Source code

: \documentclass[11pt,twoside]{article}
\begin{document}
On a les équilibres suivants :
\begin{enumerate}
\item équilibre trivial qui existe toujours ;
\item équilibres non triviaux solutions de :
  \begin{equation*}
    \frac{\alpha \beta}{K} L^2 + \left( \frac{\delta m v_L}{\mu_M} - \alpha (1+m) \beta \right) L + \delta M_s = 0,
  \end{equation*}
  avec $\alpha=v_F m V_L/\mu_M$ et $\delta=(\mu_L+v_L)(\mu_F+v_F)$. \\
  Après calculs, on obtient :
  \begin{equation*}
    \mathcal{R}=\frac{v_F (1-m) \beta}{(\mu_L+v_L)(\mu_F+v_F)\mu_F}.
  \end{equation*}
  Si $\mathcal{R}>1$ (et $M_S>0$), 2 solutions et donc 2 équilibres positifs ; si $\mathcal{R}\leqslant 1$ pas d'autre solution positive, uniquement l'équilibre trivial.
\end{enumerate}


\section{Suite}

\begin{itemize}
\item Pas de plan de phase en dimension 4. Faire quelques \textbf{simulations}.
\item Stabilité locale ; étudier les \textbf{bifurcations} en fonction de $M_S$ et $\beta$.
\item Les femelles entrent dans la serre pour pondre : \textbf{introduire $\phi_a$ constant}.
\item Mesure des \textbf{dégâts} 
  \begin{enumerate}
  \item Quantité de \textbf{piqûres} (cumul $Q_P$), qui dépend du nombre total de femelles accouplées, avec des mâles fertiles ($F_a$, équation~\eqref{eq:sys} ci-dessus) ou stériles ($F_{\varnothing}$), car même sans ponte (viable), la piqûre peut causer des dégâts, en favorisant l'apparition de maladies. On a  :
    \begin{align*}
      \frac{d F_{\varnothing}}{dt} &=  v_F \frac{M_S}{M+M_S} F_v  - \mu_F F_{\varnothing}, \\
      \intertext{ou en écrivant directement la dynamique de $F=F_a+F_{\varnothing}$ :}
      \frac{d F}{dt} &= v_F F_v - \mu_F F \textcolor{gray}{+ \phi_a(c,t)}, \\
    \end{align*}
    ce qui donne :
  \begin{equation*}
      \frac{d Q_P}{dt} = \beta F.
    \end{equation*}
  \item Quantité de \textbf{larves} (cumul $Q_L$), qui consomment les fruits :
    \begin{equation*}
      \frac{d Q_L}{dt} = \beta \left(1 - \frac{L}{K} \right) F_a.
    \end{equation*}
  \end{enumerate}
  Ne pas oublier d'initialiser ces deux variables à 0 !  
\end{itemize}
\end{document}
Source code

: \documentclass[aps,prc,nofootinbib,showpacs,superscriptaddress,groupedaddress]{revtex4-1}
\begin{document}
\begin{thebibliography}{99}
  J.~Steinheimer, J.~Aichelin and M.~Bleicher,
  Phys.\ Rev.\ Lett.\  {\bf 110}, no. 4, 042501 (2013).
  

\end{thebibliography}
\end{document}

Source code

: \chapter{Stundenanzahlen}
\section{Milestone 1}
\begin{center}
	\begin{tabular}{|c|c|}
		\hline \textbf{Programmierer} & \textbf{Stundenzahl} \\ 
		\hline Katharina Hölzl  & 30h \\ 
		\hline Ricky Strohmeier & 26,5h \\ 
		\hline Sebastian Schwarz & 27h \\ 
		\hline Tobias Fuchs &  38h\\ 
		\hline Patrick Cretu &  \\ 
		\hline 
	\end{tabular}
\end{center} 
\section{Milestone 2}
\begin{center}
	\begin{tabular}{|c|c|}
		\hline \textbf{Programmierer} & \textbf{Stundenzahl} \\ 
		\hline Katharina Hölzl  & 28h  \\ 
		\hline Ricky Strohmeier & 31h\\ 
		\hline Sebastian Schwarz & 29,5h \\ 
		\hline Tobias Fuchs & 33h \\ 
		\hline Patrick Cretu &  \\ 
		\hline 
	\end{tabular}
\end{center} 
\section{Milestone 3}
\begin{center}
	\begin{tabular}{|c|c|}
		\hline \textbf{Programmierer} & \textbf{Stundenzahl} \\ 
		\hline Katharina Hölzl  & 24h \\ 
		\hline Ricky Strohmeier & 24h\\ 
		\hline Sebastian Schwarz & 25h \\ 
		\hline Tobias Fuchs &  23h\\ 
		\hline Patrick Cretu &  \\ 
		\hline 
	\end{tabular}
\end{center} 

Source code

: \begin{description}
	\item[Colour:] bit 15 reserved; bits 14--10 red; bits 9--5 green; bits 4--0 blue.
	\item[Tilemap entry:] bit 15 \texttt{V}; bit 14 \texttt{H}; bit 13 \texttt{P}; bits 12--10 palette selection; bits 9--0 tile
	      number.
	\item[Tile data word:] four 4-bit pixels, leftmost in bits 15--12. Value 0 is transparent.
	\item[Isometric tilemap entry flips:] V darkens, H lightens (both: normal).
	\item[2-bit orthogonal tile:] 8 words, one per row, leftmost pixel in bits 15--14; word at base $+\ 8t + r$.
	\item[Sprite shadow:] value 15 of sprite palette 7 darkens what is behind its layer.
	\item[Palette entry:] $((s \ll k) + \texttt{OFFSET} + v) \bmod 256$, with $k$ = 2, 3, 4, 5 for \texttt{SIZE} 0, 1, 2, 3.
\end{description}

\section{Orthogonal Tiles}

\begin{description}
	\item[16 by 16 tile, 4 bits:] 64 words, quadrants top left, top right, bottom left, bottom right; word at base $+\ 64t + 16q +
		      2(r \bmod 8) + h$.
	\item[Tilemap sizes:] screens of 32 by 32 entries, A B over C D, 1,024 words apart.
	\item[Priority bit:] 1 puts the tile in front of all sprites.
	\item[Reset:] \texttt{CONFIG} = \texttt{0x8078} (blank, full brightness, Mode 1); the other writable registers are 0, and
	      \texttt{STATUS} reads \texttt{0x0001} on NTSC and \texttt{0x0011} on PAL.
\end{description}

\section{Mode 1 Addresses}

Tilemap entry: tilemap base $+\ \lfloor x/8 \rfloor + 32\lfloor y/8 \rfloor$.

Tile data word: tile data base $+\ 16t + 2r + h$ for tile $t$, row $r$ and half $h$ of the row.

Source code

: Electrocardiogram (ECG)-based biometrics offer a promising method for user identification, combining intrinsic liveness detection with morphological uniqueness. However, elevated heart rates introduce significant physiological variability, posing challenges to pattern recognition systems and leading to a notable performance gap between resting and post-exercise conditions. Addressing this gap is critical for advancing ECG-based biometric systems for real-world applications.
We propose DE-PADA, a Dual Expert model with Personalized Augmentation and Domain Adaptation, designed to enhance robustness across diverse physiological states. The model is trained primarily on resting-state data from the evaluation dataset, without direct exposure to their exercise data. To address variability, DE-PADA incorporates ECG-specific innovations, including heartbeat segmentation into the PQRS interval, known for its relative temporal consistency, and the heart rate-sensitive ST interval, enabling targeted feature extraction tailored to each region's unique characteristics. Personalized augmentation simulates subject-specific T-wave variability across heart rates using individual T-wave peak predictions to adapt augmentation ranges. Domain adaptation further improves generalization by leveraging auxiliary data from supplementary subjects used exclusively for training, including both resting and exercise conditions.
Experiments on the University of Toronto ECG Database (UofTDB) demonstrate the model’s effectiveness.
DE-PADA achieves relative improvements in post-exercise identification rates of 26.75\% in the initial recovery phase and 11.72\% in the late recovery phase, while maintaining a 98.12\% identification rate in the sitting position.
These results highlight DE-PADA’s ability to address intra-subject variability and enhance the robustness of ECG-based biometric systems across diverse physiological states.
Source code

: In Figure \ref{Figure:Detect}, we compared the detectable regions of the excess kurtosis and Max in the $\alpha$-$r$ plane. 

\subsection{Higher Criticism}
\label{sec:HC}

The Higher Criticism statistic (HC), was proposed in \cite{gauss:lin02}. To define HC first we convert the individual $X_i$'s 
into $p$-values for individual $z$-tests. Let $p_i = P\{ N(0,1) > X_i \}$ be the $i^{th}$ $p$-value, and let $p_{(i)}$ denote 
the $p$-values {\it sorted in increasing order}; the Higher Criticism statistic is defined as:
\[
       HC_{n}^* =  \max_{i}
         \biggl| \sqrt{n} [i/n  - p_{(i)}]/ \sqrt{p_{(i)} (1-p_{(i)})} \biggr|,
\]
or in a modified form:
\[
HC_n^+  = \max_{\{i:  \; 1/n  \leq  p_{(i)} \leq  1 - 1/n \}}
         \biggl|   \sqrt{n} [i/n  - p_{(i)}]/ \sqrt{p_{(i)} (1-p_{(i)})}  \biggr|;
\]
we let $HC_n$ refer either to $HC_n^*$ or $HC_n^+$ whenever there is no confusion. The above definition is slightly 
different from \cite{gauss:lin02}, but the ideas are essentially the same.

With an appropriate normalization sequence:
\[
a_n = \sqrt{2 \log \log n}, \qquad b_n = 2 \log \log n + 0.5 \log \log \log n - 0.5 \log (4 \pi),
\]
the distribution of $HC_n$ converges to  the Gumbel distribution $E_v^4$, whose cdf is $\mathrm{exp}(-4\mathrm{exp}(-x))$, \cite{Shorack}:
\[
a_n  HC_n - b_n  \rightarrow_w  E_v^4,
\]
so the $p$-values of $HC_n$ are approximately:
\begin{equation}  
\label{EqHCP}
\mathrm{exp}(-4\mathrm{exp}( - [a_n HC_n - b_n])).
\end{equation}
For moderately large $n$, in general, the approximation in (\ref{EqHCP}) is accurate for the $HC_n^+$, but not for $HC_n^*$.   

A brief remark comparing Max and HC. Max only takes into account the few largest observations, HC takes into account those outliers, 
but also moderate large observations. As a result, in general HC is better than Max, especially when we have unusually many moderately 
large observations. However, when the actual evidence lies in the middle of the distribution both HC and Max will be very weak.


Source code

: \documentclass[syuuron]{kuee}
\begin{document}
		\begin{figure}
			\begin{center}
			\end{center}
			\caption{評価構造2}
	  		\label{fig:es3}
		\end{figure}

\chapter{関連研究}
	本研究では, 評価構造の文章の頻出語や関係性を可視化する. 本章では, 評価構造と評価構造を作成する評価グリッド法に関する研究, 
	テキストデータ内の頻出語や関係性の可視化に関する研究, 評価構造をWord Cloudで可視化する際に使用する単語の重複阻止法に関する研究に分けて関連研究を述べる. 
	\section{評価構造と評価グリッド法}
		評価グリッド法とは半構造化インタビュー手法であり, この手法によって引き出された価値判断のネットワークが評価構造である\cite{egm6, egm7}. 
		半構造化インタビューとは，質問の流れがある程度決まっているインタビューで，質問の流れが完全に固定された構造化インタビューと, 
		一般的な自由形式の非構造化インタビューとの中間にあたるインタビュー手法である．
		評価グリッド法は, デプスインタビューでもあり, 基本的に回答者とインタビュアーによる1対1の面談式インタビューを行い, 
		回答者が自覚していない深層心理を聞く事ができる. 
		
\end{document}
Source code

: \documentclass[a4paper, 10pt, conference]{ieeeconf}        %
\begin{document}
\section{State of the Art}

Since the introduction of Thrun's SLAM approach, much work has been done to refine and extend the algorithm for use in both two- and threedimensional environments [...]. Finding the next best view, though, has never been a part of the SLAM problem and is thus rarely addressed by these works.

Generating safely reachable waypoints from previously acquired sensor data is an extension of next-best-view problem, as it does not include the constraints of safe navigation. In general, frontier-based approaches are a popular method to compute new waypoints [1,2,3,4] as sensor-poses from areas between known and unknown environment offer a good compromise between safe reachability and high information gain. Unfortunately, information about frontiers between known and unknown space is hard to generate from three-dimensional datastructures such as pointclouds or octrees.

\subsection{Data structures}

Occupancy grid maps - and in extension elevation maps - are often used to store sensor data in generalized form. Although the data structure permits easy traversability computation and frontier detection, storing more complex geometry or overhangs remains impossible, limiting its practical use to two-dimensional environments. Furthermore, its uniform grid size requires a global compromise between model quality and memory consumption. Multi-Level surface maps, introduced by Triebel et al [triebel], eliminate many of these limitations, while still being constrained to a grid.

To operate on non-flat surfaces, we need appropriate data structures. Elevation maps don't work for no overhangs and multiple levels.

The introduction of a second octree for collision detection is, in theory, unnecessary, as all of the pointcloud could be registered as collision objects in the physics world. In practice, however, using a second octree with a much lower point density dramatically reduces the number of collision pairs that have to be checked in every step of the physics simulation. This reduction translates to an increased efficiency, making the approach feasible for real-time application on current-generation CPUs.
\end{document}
+===+
■ TASK TO COMPLETE ■
What lines in the entries contain "have"? Report each one by copying it.

■ WRITTEN SOLUTION ■
but also moderate large observations. As a result, in general HC is better than Max, especially when we have unusually many moderately 
The introduction of a second octree for collision detection is, in theory, unnecessary, as all of the pointcloud could be registered as collision objects in the physics world. In practice, however, using a second octree with a much lower point density dramatically reduces the number of collision pairs that have to be checked in every step of the physics simulation. This reduction translates to an increased efficiency, making the approach feasible for real-time application on current-generation CPUs.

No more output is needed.